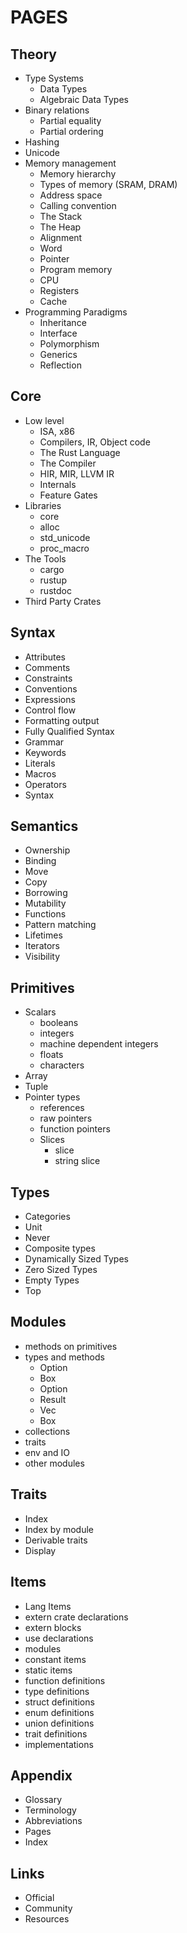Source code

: # PAGES

## Theory
- Type Systems
  - Data Types
  - Algebraic Data Types
- Binary relations
  - Partial equality
  - Partial ordering
- Hashing
- Unicode
- Memory management
  - Memory hierarchy
  - Types of memory (SRAM, DRAM)
  - Address space
  - Calling convention
  - The Stack
  - The Heap
  - Alignment
  - Word
  - Pointer
  - Program memory
  - CPU
  - Registers
  - Cache
- Programming Paradigms
  - Inheritance
  - Interface
  - Polymorphism
  - Generics
  - Reflection

## Core
- Low level
  - ISA, x86
  - Compilers, IR, Object code
  - The Rust Language
  - The Compiler
  - HIR, MIR, LLVM IR
  - Internals
  - Feature Gates
- Libraries
  - core
  - alloc
  - std_unicode
  - proc_macro
- The Tools
  - cargo
  - rustup
  - rustdoc
- Third Party Crates


## Syntax
- Attributes
- Comments
- Constraints
- Conventions
- Expressions
- Control flow
- Formatting output
- Fully Qualified Syntax
- Grammar
- Keywords
- Literals
- Macros
- Operators
- Syntax

## Semantics
- Ownership
- Binding
- Move
- Copy
- Borrowing
- Mutability
- Functions
- Pattern matching
- Lifetimes
- Iterators
- Visibility

## Primitives
- Scalars
  - booleans
  - integers
  - machine dependent integers
  - floats
  - characters
- Array
- Tuple
- Pointer types
  - references
  - raw pointers
  - function pointers
  - Slices
    - slice
    - string slice

## Types
- Categories
- Unit
- Never
- Composite types
- Dynamically Sized Types
- Zero Sized Types
- Empty Types
- Top

## Modules
- methods on primitives
- types and methods
  - Option
  - Box
  - Option
  - Result
  - Vec
  - Box
- collections
- traits
- env and IO
- other modules

## Traits
- Index
- Index by module
- Derivable traits
- Display

## Items
- Lang Items
- extern crate declarations
- extern blocks
- use declarations
- modules
- constant items
- static items
- function definitions
- type definitions
- struct definitions
- enum definitions
- union definitions
- trait definitions
- implementations


## Appendix
- Glossary
- Terminology
- Abbreviations
- Pages
- Index


## Links
- Official
- Community
- Resources
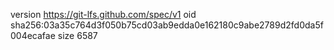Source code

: version https://git-lfs.github.com/spec/v1
oid sha256:03a35c764d3f050b75cd03ab9edda0e162180c9abe2789d2fd0da5f004ecafae
size 6587
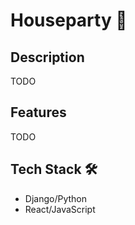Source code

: # Houseparty 🚀

## Description
TODO

## Features
TODO

## Tech Stack 🛠️
- Django/Python
- React/JavaScript
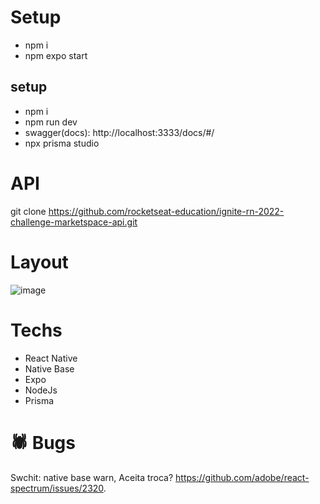 # Setup
- npm i
- npm expo start

## setup
- npm i
- npm run dev
- swagger(docs): http://localhost:3333/docs/#/
- npx prisma studio

# API
git clone https://github.com/rocketseat-education/ignite-rn-2022-challenge-marketspace-api.git

# Layout
![image](https://user-images.githubusercontent.com/28874783/230247033-776adbda-6a0b-4cb4-b5ee-7abd16bfd7c8.png)

# Techs
- React Native
- Native Base
- Expo
- NodeJs
- Prisma

# 🕷 Bugs
Swchit: native base warn, Aceita troca? https://github.com/adobe/react-spectrum/issues/2320.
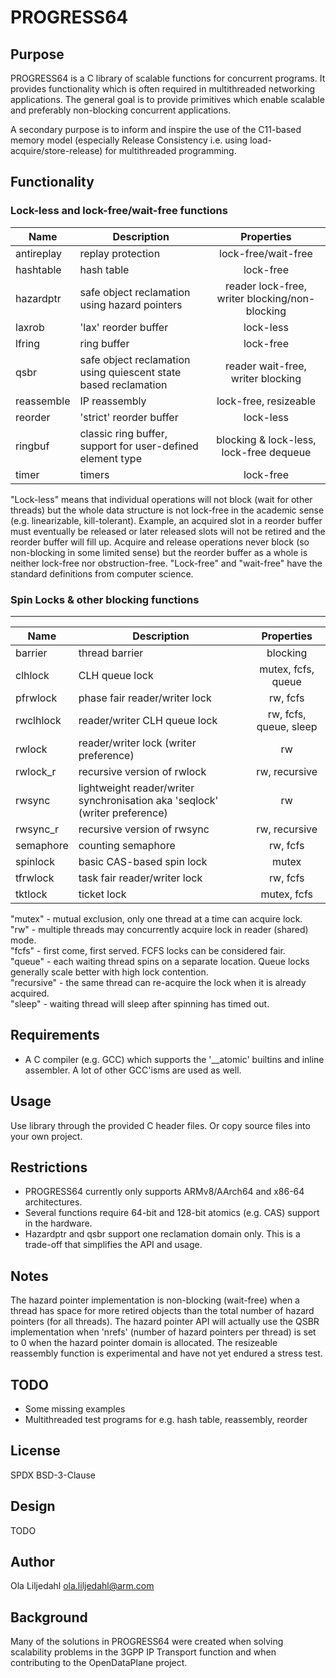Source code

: PROGRESS64
====
Purpose
----
PROGRESS64 is a C library of scalable functions for concurrent programs. It provides functionality which is often required in multithreaded networking applications. The general goal is to provide primitives which enable scalable and preferably non-blocking concurrent applications.

A secondary purpose is to inform and inspire the use of the C11-based memory model (especially Release Consistency i.e. using load-acquire/store-release) for multithreaded programming.

Functionality
----
### Lock-less and lock-free/wait-free functions
| Name | Description | Properties |
| ---- | ---- | :----: |
| antireplay | replay protection | lock-free/wait-free
| hashtable | hash table | lock-free
| hazardptr | safe object reclamation using hazard pointers | reader lock-free, writer blocking/non-blocking
| laxrob | 'lax' reorder buffer | lock-less
| lfring | ring buffer | lock-free
| qsbr | safe object reclamation using quiescent state based reclamation | reader wait-free, writer blocking
| reassemble | IP reassembly | lock-free, resizeable
| reorder | 'strict' reorder buffer | lock-less
| ringbuf | classic ring buffer, support for user-defined element type | blocking & lock-less, lock-free dequeue
| timer | timers | lock-free

"Lock-less" means that individual operations will not block (wait for other threads) but the whole data structure is not lock-free in the academic sense (e.g. linearizable, kill-tolerant). Example, an acquired slot in a reorder buffer must eventually be released or later released slots will not be retired and the reorder buffer will fill up. Acquire and release operations never block (so non-blocking in some limited sense) but the reorder buffer as a whole is neither lock-free nor obstruction-free.
"Lock-free" and "wait-free" have the standard definitions from computer science.

### Spin Locks & other blocking functions
----
| Name | Description | Properties |
| ---- | ---- | :----: |
| barrier | thread barrier | blocking |
| clhlock | CLH queue lock | mutex, fcfs, queue |
| pfrwlock | phase fair reader/writer lock | rw, fcfs |
| rwclhlock | reader/writer CLH queue lock | rw, fcfs, queue, sleep |
| rwlock | reader/writer lock (writer preference) | rw |
| rwlock\_r | recursive version of rwlock | rw, recursive |
| rwsync | lightweight reader/writer synchronisation aka 'seqlock' (writer preference) | rw |
| rwsync\_r | recursive version of rwsync | rw, recursive |
| semaphore | counting semaphore | rw, fcfs |
| spinlock | basic CAS-based spin lock | mutex |
| tfrwlock | task fair reader/writer lock | rw, fcfs |
| tktlock | ticket lock | mutex, fcfs |

"mutex" - mutual exclusion, only one thread at a time can acquire lock.  
"rw" - multiple threads may concurrently acquire lock in reader (shared) mode.  
"fcfs" - first come, first served. FCFS locks can be considered fair.  
"queue" - each waiting thread spins on a separate location. Queue locks generally scale better with high lock contention.  
"recursive" - the same thread can re-acquire the lock when it is already acquired.  
"sleep" - waiting thread will sleep after spinning has timed out.

Requirements
----
* A C compiler (e.g. GCC) which supports the '\_\_atomic' builtins and inline assembler. A lot of other GCC'isms are used as well.

Usage
----
Use library through the provided C header files. Or copy source files into your own project.

Restrictions
----
* PROGRESS64 currently only supports ARMv8/AArch64 and x86-64 architectures.
* Several functions require 64-bit and 128-bit atomics (e.g. CAS) support in the hardware.
* Hazardptr and qsbr support one reclamation domain only. This is a trade-off that simplifies the API and usage.

Notes
----
The hazard pointer implementation is non-blocking (wait-free) when a thread has space for more retired objects than the total number of hazard pointers (for all threads).
The hazard pointer API will actually use the QSBR implementation when 'nrefs' (number of hazard pointers per thread) is set to 0 when the hazard pointer domain is allocated.
The resizeable reassembly function is experimental and have not yet endured a stress test.

TODO
----
* Some missing examples
* Multithreaded test programs for e.g. hash table, reassembly, reorder

License
----
SPDX BSD-3-Clause

Design
----
TODO

Author
----
Ola Liljedahl ola.liljedahl@arm.com

Background
----
Many of the solutions in PROGRESS64 were created when solving scalability problems in the 3GPP IP Transport function and when contributing to the OpenDataPlane project.
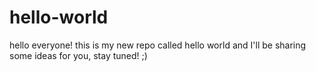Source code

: # hello-world
hello everyone! this is my new repo called hello world and I'll be sharing some ideas for you, stay tuned! ;) 
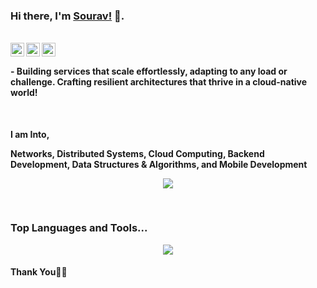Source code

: ### Hi there, I'm [Sourav!]([https://souravpaul.live](https://www.cse.iitb.ac.in/~souravpaul/)) 👋.

<br/>
<a href="https://www.linkedin.com/in/souravpaul8/">
  <img align="left" alt="Linkedin" width="22px" src="https://cdn.jsdelivr.net/npm/simple-icons@v3/icons/linkedin.svg" />
</a>
<a href="https://t.me/souravpaul">
  <img align="left" alt="Telegram" width="22px" src="https://cdn.jsdelivr.net/npm/simple-icons@v3/icons/telegram.svg" />
</a>
<a href="https://www.instagram.com/sourav_paul8/">
  <img align="left" alt="Instagram" width="22px" src="https://cdn.jsdelivr.net/npm/simple-icons@v3/icons/instagram.svg" />
</a>
<br />

#### - Building services that scale effortlessly, adapting to any load or challenge. Crafting resilient architectures that thrive in a cloud-native world!
<br />

**I am Into,**

**Networks, Distributed Systems, Cloud Computing, Backend Development, Data Structures & Algorithms, and Mobile Development**
<br />

<p align="center" >
  <a href="https://github.com/anuraghazra/github-readme-stats"> 
    <img  src="https://github-readme-stats.vercel.app/api?username=souravpaul8&&show_icons=true&theme=radical&count_private=true&hide=stars"/>
  </a>
</p>
<br />
  
### Top Languages and Tools...
<p align="center" >
  <a href="https://github.com/anuraghazra/github-readme-stats"> 
    <img  src="https://github-readme-stats.vercel.app/api/top-langs/?username=souravpaul8"/>
  </a>
</p
<br />
  
#### Thank You🙏🏼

== WORK TO BE COMPLETED ==
Could you repeat, exactly and with nothing added, the lines from the top of the entries above through the line that holds "- Address space", leaving out any pictures?

== SOLUTION TO THIS TASK ==
Source code

: # PAGES

## Theory
- Type Systems
  - Data Types
  - Algebraic Data Types
- Binary relations
  - Partial equality
  - Partial ordering
- Hashing
- Unicode
- Memory management
  - Memory hierarchy
  - Types of memory (SRAM, DRAM)
  - Address space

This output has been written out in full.